Apropiación y ausencia en el patrimonio
Más allá de esta reflexión, quizá la primera y más evidente, la obra nos habla también de la apropiación, ya que el patio de mármol, su realidad material violentada y transformada, es apropiada en imagen para ser devuelta simbólica y poéticamente a su lugar de origen. Recuperación de un fantasma, apropiación de un espectro que pone de manifiesto unos hechos que han sido práctica común hasta nuestros días: el comercio indiscriminado del patrimonio en lugares desfavorecidos, es decir, el expolio moderno. Así, la idea misma de autoría se atomiza en esta obra: el autor original del patio se disuelve entre el equipo concreto que se desplaza a Nueva York para fotografiar y grabar los restos de columnas y arcos, y la propia Sevilla que, como una suerte de director de cine, dirige la operación. En este sentido, Barthes y la ausencia de autor planean sobre Mayo 1904-1992.
La posmodernidad tiene también su espacio en esta instalación, en la retórica del fragmento y la recuperación de las formas del clasicismo tomada a partir de detalles aislados, situados en otro contexto, cambiadas de sentido. Artistas de diversas disciplinas como Italo Calvino, Peter Greenaway, Aldo Rossi o Michael Nyman harán del fragmento (clásico) y su transformación, el leitmotiv de gran parte de su obra. Esta práctica, común en la arquitectura posmoderna del último cuarto del siglo XX, no pasa desapercibida para una artista que declara lo siguiente acerca de la estrecha relación entre su obra y la arquitectura: «Desde siempre, mi trabajo ha estado condicionado por el espacio. Las aproximadamente sesenta instalaciones que he hecho, han sido piezas elaboradas con la fusión de alguna idea previa adaptada al espacio en el que se instalaba».
El espacio como registro del tiempo
Por último, la restitución elegida, la de la imagen proyectada remite a propuestas cinematográficas diversas. Por una parte, la profunda reflexión sobre el espacio como registro del tiempo realizada por José Luis Guerín en Tren de sombras (1997), en la que la proyección de imágenes del pasado desencadenaba la conciencia del presente. Por otra, de manera más superficial y lúdica, lo que sucede en La rosa púrpura del Cairo (1985) de Woody Allen. ¿Puede lo registrado en imágenes y después proyectado gozar de auténtica vida? ¿Puede lo fantasmagórico transformar efectivamente lo real? La desmaterialización del arte, su transformación en experiencia de la que nada queda después, más allá del registro fotográfico o narrativo de su acto, se hace patente.

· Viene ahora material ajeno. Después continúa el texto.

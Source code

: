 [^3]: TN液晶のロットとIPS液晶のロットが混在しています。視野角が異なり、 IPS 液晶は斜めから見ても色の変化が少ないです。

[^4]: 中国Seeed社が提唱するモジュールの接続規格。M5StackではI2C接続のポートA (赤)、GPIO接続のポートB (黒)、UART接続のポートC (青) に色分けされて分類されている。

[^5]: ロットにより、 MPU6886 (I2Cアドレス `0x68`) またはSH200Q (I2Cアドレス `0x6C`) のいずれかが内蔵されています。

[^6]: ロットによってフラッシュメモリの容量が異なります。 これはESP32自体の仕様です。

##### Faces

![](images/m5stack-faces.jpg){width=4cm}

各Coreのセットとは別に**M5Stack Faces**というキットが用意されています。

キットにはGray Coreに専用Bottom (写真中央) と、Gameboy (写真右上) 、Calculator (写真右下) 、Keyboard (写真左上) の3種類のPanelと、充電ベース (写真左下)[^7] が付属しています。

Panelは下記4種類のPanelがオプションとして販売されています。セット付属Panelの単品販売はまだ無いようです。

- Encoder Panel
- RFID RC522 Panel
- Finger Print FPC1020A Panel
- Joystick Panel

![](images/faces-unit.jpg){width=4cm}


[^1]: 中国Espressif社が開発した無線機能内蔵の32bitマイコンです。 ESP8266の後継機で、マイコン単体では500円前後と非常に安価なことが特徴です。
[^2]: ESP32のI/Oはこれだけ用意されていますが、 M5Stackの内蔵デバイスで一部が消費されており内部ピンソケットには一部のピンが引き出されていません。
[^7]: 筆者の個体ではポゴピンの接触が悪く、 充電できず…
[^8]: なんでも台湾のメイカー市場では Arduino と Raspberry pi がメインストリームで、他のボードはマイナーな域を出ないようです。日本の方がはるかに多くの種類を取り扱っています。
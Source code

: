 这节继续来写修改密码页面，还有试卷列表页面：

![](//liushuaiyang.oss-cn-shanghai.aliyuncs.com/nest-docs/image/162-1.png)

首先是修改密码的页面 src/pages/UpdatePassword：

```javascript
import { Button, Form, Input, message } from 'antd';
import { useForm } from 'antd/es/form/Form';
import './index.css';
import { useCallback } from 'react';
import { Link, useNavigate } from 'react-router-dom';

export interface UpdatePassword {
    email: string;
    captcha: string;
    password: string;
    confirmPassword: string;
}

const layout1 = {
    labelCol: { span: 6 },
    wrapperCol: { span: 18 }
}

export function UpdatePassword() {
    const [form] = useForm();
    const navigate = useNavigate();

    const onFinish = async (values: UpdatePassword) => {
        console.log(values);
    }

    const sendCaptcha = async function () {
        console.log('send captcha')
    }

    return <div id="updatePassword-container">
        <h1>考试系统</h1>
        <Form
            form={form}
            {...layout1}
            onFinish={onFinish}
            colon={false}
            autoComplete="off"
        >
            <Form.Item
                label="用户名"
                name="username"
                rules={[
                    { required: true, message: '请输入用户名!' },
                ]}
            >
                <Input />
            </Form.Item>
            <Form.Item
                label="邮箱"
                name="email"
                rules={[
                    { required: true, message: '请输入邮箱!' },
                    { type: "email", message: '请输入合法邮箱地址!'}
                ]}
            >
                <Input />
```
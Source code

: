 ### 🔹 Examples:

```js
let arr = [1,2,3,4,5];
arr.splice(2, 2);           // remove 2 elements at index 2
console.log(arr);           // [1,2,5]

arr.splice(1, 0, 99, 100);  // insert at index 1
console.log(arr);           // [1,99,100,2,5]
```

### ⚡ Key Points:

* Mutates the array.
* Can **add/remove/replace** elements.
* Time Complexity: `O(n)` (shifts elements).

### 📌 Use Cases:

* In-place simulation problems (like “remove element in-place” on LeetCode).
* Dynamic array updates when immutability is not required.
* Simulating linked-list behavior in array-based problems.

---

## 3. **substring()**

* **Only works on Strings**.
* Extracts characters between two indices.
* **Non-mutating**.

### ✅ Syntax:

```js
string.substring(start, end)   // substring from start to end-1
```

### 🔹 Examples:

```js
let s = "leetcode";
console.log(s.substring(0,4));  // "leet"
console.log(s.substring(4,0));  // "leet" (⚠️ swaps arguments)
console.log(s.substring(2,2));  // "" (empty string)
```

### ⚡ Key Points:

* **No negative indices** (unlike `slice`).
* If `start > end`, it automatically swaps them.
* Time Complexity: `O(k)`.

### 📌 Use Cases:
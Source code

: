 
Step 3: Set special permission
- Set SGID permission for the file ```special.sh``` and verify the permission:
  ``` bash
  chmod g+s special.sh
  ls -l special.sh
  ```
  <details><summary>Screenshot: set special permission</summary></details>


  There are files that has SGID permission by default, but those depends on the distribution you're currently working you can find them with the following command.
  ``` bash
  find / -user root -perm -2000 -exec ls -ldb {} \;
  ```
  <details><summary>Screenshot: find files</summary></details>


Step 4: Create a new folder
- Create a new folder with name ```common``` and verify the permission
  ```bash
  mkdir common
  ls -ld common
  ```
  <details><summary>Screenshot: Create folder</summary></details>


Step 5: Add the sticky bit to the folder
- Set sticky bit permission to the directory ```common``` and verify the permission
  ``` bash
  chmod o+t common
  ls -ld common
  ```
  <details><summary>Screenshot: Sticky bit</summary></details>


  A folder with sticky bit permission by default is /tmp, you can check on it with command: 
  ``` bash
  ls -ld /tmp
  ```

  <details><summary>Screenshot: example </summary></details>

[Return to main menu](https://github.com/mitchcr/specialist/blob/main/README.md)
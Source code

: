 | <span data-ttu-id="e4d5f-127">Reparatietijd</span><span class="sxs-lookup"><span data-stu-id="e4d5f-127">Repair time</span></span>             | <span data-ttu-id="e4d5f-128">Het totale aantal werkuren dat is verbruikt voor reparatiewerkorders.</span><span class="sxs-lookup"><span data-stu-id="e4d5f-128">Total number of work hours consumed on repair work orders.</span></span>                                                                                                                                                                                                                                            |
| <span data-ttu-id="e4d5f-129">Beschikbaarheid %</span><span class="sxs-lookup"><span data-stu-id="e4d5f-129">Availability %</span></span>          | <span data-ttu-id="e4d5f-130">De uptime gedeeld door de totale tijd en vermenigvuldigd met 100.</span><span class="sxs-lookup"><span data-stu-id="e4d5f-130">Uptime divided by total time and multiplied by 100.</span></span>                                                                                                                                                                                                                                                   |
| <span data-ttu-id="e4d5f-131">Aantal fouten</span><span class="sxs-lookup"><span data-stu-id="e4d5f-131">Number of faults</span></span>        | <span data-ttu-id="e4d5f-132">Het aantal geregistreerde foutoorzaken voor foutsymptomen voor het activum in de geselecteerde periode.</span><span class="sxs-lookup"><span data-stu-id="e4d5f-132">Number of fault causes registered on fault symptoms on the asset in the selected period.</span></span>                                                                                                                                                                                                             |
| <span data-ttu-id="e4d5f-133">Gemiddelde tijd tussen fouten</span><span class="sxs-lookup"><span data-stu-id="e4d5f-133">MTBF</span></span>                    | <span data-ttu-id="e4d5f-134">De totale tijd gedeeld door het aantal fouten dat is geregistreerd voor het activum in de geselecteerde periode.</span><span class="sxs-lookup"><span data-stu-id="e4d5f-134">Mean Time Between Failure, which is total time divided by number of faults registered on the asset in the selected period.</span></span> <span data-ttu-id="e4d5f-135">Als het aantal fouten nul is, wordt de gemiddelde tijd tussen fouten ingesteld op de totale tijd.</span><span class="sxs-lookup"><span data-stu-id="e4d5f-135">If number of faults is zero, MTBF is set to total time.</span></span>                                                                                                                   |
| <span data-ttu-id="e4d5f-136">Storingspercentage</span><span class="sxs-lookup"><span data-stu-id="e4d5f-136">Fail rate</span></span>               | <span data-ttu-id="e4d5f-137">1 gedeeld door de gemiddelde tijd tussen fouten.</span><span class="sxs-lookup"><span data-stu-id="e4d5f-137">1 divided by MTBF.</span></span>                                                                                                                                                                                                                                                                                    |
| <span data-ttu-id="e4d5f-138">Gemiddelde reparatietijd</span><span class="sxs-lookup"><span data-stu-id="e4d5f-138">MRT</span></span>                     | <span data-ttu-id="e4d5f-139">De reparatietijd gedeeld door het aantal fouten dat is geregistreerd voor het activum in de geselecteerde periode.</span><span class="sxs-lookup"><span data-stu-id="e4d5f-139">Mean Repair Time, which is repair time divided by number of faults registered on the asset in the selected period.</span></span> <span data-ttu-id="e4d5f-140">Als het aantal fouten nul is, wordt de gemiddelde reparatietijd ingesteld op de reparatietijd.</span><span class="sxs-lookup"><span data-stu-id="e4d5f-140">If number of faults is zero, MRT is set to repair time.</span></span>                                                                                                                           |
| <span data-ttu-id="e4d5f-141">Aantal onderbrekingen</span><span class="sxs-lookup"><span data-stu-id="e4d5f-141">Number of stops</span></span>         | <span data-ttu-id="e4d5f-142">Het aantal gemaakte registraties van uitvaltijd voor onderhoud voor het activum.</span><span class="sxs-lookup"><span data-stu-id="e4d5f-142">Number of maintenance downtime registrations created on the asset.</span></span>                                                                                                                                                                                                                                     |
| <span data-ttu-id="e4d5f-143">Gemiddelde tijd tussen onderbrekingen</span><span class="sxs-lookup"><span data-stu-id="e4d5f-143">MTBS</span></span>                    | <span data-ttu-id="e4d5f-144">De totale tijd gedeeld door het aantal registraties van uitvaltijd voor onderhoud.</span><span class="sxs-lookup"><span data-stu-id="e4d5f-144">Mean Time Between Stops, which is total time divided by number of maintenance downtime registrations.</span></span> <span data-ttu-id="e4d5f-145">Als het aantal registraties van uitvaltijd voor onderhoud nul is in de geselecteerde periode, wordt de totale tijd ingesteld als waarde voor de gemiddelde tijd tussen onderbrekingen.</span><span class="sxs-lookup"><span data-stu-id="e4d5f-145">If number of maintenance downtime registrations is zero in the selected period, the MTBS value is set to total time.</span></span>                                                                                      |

Mayo 1904-1992 refleja, al mismo tiempo, la crudeza del expolio y las dificultades de recuperación de la memoria. Además, pone en tela de juicio la autoría (algo que es evidente en algunas obras patrimoniales, donde la identificación del espectador con una obra es del orden de lo familiar), al apropiarse de una imagen para restituirla. La instalación muestra, sin ambages el hálito poético de la autora para crear un espacio ensoñado, inmaterial, irreal, cercano a lo onírico. En palabras de Benjamin, la obra es capaz de volver a «la imagen del pasado que amenaza desaparecer con cada presente que no se reconozca mentado en ella».